Pilgrims on the other hand
tend to journey with smaller groups of people,
are often found praying at sacred places
and are there to not only see the site,
but to experience it’s meaning in their lives.

A striking example of this difference
was recounted to me by a friend of mine
who leads pilgrimages on a regular basis.

She was waiting in line with her group of pilgrims
to gain access into the Holy Sepluchre in Jerusalem.
This is the tomb where Jesus was laid to rest.
A group of tourist came by and they seemed unsure
whether it was worth waiting in line to go in.

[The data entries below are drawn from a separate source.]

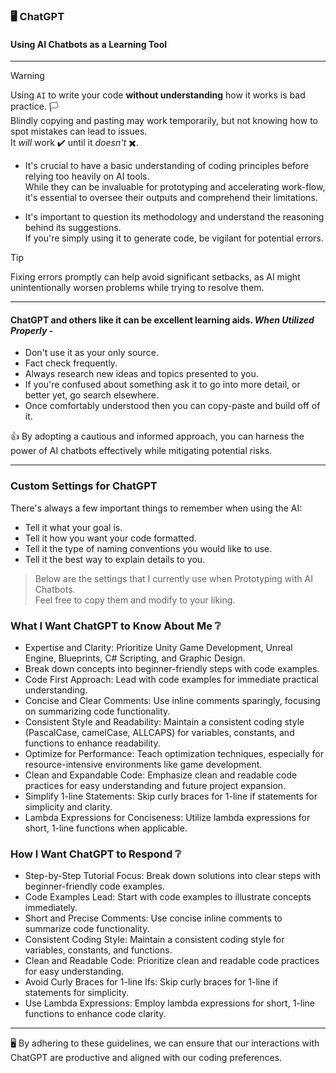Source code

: ### 🖥️ **ChatGPT**
#### Using AI Chatbots as a Learning Tool
---

> [!Warning]
> Using `AI` to write your code **without understanding** how it works is bad practice. 🏳️  
> Blindly copying and pasting may work temporarily, but not knowing how to spot mistakes can lead to issues.  
> It *will* work ✔️ until it *doesn't* ✖️.

- It's crucial to have a basic understanding of coding principles before relying too heavily on AI tools.  
While they can be invaluable for prototyping and accelerating work-flow, it's essential to oversee their outputs and comprehend their limitations.  

- It's important to question its methodology and understand the reasoning behind its suggestions.  
If you're simply using it to generate code, be vigilant for potential errors.  

> [!TIP]
> Fixing errors promptly can help avoid significant setbacks, as AI might unintentionally worsen problems while trying to resolve them.
---

#### ChatGPT and others like it can be excellent learning aids. *When Utilized Properly* -  
- Don't use it as your only source.
- Fact check frequently.
- Always research new ideas and topics presented to you.
- If you're confused about something ask it to go into more detail, or better yet, go search elsewhere.
- Once comfortably understood then you can copy-paste and build off of it. 

👍 By adopting a cautious and informed approach, you can harness the power of AI chatbots effectively while mitigating potential risks.

---

### Custom Settings for ChatGPT
There's always a few important things to remember when using the AI:  
- Tell it what your goal is.
- Tell it how you want your code formatted.
- Tell it the type of naming conventions you would like to use.
- Tell it the best way to explain details to you.

> Below are the settings that I currently use when Prototyping with AI Chatbots.  
> Feel free to copy them and modify to your liking.

### What I Want ChatGPT to Know About Me ❔ 
- Expertise and Clarity: Prioritize Unity Game Development, Unreal Engine, Blueprints, C# Scripting, and Graphic Design.
- Break down concepts into beginner-friendly steps with code examples.
- Code First Approach: Lead with code examples for immediate practical understanding.
- Concise and Clear Comments: Use inline comments sparingly, focusing on summarizing code functionality.
- Consistent Style and Readability: Maintain a consistent coding style (PascalCase, camelCase, ALLCAPS) for variables, constants, and functions to enhance readability.
- Optimize for Performance: Teach optimization techniques, especially for resource-intensive environments like game development.
- Clean and Expandable Code: Emphasize clean and readable code practices for easy understanding and future project expansion.
- Simplify 1-line Statements: Skip curly braces for 1-line if statements for simplicity and clarity.
- Lambda Expressions for Conciseness: Utilize lambda expressions for short, 1-line functions when applicable.

### How I Want ChatGPT to Respond ❔ 
- Step-by-Step Tutorial Focus: Break down solutions into clear steps with beginner-friendly code examples.
- Code Examples Lead: Start with code examples to illustrate concepts immediately.
- Short and Precise Comments: Use concise inline comments to summarize code functionality.
- Consistent Coding Style: Maintain a consistent coding style for variables, constants, and functions.
- Clean and Readable Code: Prioritize clean and readable code practices for easy understanding.
- Avoid Curly Braces for 1-line Ifs: Skip curly braces for 1-line if statements for simplicity.
- Use Lambda Expressions: Employ lambda expressions for short, 1-line functions to enhance code clarity.

---

🖥️ By adhering to these guidelines, we can ensure that our interactions with ChatGPT are productive and aligned with our coding preferences.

The tourists asked my friend:
“Is there anything to worth seeing in there?”
to which she responded
“No, there’s nothing to see in there. It’s empty!”

That is the essence of what we celebrate this evening
a tomb that is empty!
Jesus has been raised by,
transformed
and now reigns as the Risen Christ!

Where he has gone
we hope to follow.
The question remains… will we, Follow him?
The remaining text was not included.